> _TASK GOAL_
What is the number of lines below that include "true"? Give that number alone.

#####

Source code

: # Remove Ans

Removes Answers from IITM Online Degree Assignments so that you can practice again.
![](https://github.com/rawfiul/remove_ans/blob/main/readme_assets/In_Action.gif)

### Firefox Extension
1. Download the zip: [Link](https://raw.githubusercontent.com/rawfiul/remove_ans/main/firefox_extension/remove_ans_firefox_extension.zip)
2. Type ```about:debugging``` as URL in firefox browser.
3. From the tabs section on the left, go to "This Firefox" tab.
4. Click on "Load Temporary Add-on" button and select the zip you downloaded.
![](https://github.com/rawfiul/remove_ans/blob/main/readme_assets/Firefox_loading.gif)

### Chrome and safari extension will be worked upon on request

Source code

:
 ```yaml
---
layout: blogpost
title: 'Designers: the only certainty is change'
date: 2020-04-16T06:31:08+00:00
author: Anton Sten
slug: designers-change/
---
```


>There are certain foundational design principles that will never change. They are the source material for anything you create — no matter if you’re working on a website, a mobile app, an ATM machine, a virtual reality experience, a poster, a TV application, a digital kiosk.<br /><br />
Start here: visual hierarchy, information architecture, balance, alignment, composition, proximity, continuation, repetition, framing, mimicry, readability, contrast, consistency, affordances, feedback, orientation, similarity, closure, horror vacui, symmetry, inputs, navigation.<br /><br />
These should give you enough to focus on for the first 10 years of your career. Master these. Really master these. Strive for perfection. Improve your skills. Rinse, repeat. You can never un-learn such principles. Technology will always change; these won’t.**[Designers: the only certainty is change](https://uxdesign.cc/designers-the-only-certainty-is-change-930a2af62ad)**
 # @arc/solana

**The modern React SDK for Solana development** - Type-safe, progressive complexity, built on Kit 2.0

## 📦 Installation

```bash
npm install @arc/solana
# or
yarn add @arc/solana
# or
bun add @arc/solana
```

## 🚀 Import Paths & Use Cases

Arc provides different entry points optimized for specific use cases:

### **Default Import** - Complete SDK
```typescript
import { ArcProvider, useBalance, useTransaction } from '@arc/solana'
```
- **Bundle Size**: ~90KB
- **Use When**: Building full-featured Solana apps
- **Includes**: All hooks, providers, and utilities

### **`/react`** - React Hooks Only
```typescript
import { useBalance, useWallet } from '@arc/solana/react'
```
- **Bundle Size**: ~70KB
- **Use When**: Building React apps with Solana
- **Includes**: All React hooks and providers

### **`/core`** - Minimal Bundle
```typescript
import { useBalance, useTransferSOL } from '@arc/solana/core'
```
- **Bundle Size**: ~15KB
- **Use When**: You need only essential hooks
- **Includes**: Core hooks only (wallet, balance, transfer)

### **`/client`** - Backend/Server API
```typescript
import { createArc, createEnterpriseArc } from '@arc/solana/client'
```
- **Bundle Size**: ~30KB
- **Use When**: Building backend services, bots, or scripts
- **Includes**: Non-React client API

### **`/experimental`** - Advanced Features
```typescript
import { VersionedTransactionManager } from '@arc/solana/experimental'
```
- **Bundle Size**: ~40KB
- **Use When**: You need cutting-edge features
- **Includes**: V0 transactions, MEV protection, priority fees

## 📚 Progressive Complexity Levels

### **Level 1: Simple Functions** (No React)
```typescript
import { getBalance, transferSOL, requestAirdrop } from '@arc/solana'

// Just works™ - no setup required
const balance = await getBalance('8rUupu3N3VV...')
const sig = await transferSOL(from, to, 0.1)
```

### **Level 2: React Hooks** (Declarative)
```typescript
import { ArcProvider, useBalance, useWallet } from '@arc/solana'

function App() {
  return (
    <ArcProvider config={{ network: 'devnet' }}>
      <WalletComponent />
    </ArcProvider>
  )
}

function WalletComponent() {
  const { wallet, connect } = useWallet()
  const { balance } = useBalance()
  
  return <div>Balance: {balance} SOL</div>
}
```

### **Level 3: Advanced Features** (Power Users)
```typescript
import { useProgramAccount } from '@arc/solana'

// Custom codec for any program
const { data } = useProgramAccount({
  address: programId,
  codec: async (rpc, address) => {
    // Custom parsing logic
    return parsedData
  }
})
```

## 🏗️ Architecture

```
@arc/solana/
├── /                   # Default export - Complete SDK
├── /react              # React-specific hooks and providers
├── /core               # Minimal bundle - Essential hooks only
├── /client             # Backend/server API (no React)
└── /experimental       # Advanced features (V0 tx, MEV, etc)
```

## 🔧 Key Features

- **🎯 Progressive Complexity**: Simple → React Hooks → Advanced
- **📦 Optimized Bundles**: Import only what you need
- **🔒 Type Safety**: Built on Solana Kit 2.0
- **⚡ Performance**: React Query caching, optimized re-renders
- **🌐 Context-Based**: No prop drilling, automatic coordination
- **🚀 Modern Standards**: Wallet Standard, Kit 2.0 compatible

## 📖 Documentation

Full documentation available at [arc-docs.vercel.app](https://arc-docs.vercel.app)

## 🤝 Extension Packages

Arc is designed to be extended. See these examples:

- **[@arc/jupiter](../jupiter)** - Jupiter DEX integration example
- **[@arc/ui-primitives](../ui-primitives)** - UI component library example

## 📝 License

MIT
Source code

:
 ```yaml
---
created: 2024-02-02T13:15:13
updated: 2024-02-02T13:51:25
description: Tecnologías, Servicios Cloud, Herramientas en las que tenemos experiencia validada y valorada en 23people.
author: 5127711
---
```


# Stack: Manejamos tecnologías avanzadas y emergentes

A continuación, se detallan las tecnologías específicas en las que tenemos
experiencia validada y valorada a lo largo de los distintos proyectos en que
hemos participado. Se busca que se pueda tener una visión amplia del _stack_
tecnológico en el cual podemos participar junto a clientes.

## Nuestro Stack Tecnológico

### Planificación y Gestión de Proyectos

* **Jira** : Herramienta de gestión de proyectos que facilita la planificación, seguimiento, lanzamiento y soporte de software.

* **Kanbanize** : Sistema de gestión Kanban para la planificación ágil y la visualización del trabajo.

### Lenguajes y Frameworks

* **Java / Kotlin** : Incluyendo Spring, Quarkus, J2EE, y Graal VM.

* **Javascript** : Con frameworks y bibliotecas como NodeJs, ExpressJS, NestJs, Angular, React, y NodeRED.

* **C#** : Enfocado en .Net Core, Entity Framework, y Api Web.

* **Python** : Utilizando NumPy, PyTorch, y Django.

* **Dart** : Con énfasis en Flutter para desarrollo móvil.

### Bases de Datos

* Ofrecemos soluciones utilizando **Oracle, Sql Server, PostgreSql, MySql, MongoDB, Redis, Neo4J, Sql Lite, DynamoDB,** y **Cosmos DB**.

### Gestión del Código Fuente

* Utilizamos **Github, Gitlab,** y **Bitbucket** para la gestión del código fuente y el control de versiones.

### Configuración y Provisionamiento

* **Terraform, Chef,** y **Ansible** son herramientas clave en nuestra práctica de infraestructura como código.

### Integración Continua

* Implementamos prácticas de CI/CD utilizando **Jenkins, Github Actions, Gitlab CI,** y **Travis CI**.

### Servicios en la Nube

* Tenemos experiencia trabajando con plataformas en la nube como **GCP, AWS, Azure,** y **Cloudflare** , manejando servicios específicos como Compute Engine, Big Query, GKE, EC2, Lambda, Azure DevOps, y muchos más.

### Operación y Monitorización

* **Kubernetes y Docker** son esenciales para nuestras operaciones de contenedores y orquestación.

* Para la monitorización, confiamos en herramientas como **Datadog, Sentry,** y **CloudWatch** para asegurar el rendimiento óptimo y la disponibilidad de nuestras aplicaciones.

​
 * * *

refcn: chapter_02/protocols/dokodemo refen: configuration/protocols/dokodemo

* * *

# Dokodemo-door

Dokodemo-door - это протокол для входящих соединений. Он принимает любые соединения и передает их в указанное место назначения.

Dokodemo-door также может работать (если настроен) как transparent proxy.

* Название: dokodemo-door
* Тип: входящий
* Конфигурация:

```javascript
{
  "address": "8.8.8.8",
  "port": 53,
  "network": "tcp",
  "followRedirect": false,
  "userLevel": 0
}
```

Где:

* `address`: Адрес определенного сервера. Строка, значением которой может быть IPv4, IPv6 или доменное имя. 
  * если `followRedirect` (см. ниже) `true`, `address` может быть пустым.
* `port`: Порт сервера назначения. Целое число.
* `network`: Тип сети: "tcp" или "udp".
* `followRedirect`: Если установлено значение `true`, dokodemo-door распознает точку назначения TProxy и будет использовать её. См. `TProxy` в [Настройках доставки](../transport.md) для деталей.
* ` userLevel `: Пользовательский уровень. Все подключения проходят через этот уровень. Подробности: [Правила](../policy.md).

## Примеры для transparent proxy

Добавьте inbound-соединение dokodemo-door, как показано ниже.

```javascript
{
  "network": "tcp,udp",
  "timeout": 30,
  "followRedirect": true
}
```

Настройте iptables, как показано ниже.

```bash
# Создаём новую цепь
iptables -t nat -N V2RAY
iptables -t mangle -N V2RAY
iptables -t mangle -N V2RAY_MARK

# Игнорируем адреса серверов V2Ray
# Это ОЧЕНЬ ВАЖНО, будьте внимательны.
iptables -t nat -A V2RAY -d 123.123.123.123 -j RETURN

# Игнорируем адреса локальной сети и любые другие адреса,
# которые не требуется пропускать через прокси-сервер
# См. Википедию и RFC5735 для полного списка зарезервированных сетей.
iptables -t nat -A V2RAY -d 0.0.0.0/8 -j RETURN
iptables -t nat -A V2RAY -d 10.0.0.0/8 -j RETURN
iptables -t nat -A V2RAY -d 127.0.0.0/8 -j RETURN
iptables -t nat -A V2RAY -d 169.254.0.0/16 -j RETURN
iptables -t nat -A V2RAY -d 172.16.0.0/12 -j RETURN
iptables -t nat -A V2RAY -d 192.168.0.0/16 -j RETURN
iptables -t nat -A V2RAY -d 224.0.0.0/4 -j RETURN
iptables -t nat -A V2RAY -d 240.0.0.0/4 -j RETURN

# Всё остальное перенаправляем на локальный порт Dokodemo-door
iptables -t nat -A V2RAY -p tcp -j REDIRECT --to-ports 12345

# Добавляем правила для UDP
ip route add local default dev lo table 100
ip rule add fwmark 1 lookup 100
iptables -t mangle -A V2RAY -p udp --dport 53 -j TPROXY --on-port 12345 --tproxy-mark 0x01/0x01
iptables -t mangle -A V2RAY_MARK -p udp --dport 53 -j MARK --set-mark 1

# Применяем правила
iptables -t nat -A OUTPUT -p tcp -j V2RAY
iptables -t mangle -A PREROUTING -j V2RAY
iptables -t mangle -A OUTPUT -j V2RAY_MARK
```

#####

> _RESPONSE BOX_
3